EXERCISE: A word-for-word transcription of the data below is required.

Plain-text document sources

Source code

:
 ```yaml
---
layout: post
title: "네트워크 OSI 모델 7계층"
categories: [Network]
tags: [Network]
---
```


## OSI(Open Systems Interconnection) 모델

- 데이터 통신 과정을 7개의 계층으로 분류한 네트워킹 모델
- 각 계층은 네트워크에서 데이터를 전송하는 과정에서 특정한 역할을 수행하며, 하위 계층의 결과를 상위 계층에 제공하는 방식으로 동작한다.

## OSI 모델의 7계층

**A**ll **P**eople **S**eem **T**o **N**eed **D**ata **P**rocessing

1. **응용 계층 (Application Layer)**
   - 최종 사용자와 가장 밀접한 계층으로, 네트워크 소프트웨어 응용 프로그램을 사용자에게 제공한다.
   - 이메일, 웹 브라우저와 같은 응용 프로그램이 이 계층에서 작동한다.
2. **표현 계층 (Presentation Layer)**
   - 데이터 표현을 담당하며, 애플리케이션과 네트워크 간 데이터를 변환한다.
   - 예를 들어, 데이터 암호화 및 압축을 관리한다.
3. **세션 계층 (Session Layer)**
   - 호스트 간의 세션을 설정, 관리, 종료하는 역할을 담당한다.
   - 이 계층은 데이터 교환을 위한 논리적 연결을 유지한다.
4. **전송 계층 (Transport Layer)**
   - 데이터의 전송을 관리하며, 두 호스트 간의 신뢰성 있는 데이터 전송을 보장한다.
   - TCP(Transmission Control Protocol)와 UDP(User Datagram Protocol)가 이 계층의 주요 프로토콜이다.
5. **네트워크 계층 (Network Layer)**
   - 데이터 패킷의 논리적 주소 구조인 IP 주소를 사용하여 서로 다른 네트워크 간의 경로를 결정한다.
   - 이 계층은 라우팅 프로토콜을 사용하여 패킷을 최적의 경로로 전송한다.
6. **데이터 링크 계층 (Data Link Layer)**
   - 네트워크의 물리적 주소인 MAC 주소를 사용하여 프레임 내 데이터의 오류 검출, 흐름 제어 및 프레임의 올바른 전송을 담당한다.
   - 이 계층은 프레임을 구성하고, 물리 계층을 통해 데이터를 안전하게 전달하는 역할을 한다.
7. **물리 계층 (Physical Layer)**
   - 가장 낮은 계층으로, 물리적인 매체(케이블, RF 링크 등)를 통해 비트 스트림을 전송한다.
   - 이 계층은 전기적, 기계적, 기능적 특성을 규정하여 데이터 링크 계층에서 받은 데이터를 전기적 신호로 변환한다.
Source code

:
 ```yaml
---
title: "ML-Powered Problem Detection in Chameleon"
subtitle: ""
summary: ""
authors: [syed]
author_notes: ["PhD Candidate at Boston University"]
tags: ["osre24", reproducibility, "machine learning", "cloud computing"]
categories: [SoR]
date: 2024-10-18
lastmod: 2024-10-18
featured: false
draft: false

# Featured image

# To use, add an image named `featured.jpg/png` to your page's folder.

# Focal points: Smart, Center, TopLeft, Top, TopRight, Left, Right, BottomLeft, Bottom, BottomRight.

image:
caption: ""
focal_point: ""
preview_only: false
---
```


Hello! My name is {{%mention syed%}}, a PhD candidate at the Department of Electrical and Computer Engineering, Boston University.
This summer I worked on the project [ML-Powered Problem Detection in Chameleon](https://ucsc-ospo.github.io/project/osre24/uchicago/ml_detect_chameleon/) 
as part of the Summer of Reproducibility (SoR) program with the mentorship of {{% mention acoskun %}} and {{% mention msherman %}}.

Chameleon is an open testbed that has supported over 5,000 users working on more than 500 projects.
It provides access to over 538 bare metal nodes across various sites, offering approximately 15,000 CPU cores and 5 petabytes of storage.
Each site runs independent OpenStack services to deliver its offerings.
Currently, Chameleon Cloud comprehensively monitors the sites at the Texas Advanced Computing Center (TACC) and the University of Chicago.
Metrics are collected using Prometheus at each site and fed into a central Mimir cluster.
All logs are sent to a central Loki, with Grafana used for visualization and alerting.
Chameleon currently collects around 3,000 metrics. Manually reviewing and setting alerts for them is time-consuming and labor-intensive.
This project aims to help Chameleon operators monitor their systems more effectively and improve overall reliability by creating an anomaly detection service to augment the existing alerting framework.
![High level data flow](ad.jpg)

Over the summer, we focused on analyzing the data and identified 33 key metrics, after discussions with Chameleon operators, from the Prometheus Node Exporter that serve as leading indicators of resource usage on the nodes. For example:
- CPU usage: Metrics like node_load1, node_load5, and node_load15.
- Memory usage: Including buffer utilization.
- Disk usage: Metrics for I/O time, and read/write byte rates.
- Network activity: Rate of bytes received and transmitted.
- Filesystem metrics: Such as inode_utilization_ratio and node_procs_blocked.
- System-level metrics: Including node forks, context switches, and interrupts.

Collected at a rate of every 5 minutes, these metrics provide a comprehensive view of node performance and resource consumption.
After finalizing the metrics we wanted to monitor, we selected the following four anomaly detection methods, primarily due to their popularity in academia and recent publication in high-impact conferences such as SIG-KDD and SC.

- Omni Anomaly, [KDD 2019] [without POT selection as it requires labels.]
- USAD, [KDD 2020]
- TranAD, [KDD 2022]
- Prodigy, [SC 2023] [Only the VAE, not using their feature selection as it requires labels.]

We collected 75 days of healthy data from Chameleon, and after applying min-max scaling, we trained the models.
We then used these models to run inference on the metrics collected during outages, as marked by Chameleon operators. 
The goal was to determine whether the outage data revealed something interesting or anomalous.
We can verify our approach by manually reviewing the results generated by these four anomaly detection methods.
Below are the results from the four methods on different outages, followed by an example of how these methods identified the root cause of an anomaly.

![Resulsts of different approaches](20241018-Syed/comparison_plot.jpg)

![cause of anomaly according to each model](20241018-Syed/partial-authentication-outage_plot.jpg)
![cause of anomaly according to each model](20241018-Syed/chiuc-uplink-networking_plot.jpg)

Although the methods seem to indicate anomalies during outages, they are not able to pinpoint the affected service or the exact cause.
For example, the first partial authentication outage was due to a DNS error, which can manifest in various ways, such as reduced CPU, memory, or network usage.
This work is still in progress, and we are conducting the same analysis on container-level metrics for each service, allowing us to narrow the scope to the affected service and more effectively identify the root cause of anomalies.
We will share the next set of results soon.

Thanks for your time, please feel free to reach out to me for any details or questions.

EXERCISE RESULT:
Source code

:
 ```yaml
---
layout: post
title: "네트워크 OSI 모델 7계층"
categories: [Network]
tags: [Network]
---
```


## OSI(Open Systems Interconnection) 모델

- 데이터 통신 과정을 7개의 계층으로 분류한 네트워킹 모델
- 각 계층은 네트워크에서 데이터를 전송하는 과정에서 특정한 역할을 수행하며, 하위 계층의 결과를 상위 계층에 제공하는 방식으로 동작한다.

## OSI 모델의 7계층

**A**ll **P**eople **S**eem **T**o **N**eed **D**ata **P**rocessing

1. **응용 계층 (Application Layer)**
   - 최종 사용자와 가장 밀접한 계층으로, 네트워크 소프트웨어 응용 프로그램을 사용자에게 제공한다.
   - 이메일, 웹 브라우저와 같은 응용 프로그램이 이 계층에서 작동한다.
2. **표현 계층 (Presentation Layer)**
   - 데이터 표현을 담당하며, 애플리케이션과 네트워크 간 데이터를 변환한다.
   - 예를 들어, 데이터 암호화 및 압축을 관리한다.
3. **세션 계층 (Session Layer)**
   - 호스트 간의 세션을 설정, 관리, 종료하는 역할을 담당한다.
   - 이 계층은 데이터 교환을 위한 논리적 연결을 유지한다.
4. **전송 계층 (Transport Layer)**
   - 데이터의 전송을 관리하며, 두 호스트 간의 신뢰성 있는 데이터 전송을 보장한다.
   - TCP(Transmission Control Protocol)와 UDP(User Datagram Protocol)가 이 계층의 주요 프로토콜이다.
5. **네트워크 계층 (Network Layer)**
   - 데이터 패킷의 논리적 주소 구조인 IP 주소를 사용하여 서로 다른 네트워크 간의 경로를 결정한다.
   - 이 계층은 라우팅 프로토콜을 사용하여 패킷을 최적의 경로로 전송한다.
6. **데이터 링크 계층 (Data Link Layer)**
   - 네트워크의 물리적 주소인 MAC 주소를 사용하여 프레임 내 데이터의 오류 검출, 흐름 제어 및 프레임의 올바른 전송을 담당한다.
   - 이 계층은 프레임을 구성하고, 물리 계층을 통해 데이터를 안전하게 전달하는 역할을 한다.
7. **물리 계층 (Physical Layer)**
   - 가장 낮은 계층으로, 물리적인 매체(케이블, RF 링크 등)를 통해 비트 스트림을 전송한다.
   - 이 계층은 전기적, 기계적, 기능적 특성을 규정하여 데이터 링크 계층에서 받은 데이터를 전기적 신호로 변환한다.
Source code

:
 ```yaml
---
title: "ML-Powered Problem Detection in Chameleon"
subtitle: ""
summary: ""
authors: [syed]
author_notes: ["PhD Candidate at Boston University"]
tags: ["osre24", reproducibility, "machine learning", "cloud computing"]
categories: [SoR]
date: 2024-10-18
lastmod: 2024-10-18
featured: false
draft: false

# Featured image

# To use, add an image named `featured.jpg/png` to your page's folder.

# Focal points: Smart, Center, TopLeft, Top, TopRight, Left, Right, BottomLeft, Bottom, BottomRight.

image:
caption: ""
focal_point: ""
preview_only: false
---
```


Hello! My name is {{%mention syed%}}, a PhD candidate at the Department of Electrical and Computer Engineering, Boston University.
This summer I worked on the project [ML-Powered Problem Detection in Chameleon](https://ucsc-ospo.github.io/project/osre24/uchicago/ml_detect_chameleon/) 
as part of the Summer of Reproducibility (SoR) program with the mentorship of {{% mention acoskun %}} and {{% mention msherman %}}.

Chameleon is an open testbed that has supported over 5,000 users working on more than 500 projects.
It provides access to over 538 bare metal nodes across various sites, offering approximately 15,000 CPU cores and 5 petabytes of storage.
Each site runs independent OpenStack services to deliver its offerings.
Currently, Chameleon Cloud comprehensively monitors the sites at the Texas Advanced Computing Center (TACC) and the University of Chicago.
Metrics are collected using Prometheus at each site and fed into a central Mimir cluster.
All logs are sent to a central Loki, with Grafana used for visualization and alerting.
Chameleon currently collects around 3,000 metrics. Manually reviewing and setting alerts for them is time-consuming and labor-intensive.
This project aims to help Chameleon operators monitor their systems more effectively and improve overall reliability by creating an anomaly detection service to augment the existing alerting framework.
![High level data flow](ad.jpg)

Over the summer, we focused on analyzing the data and identified 33 key metrics, after discussions with Chameleon operators, from the Prometheus Node Exporter that serve as leading indicators of resource usage on the nodes. For example:
- CPU usage: Metrics like node_load1, node_load5, and node_load15.
- Memory usage: Including buffer utilization.
- Disk usage: Metrics for I/O time, and read/write byte rates.
- Network activity: Rate of bytes received and transmitted.
- Filesystem metrics: Such as inode_utilization_ratio and node_procs_blocked.
- System-level metrics: Including node forks, context switches, and interrupts.

Collected at a rate of every 5 minutes, these metrics provide a comprehensive view of node performance and resource consumption.
After finalizing the metrics we wanted to monitor, we selected the following four anomaly detection methods, primarily due to their popularity in academia and recent publication in high-impact conferences such as SIG-KDD and SC.

- Omni Anomaly, [KDD 2019] [without POT selection as it requires labels.]
- USAD, [KDD 2020]
- TranAD, [KDD 2022]
- Prodigy, [SC 2023] [Only the VAE, not using their feature selection as it requires labels.]

We collected 75 days of healthy data from Chameleon, and after applying min-max scaling, we trained the models.
We then used these models to run inference on the metrics collected during outages, as marked by Chameleon operators. 
The goal was to determine whether the outage data revealed something interesting or anomalous.
We can verify our approach by manually reviewing the results generated by these four anomaly detection methods.
Below are the results from the four methods on different outages, followed by an example of how these methods identified the root cause of an anomaly.

![Resulsts of different approaches](20241018-Syed/comparison_plot.jpg)

![cause of anomaly according to each model](20241018-Syed/partial-authentication-outage_plot.jpg)
![cause of anomaly according to each model](20241018-Syed/chiuc-uplink-networking_plot.jpg)

Although the methods seem to indicate anomalies during outages, they are not able to pinpoint the affected service or the exact cause.
For example, the first partial authentication outage was due to a DNS error, which can manifest in various ways, such as reduced CPU, memory, or network usage.
This work is still in progress, and we are conducting the same analysis on container-level metrics for each service, allowing us to narrow the scope to the affected service and more effectively identify the root cause of anomalies.
We will share the next set of results soon.

Thanks for your time, please feel free to reach out to me for any details or questions.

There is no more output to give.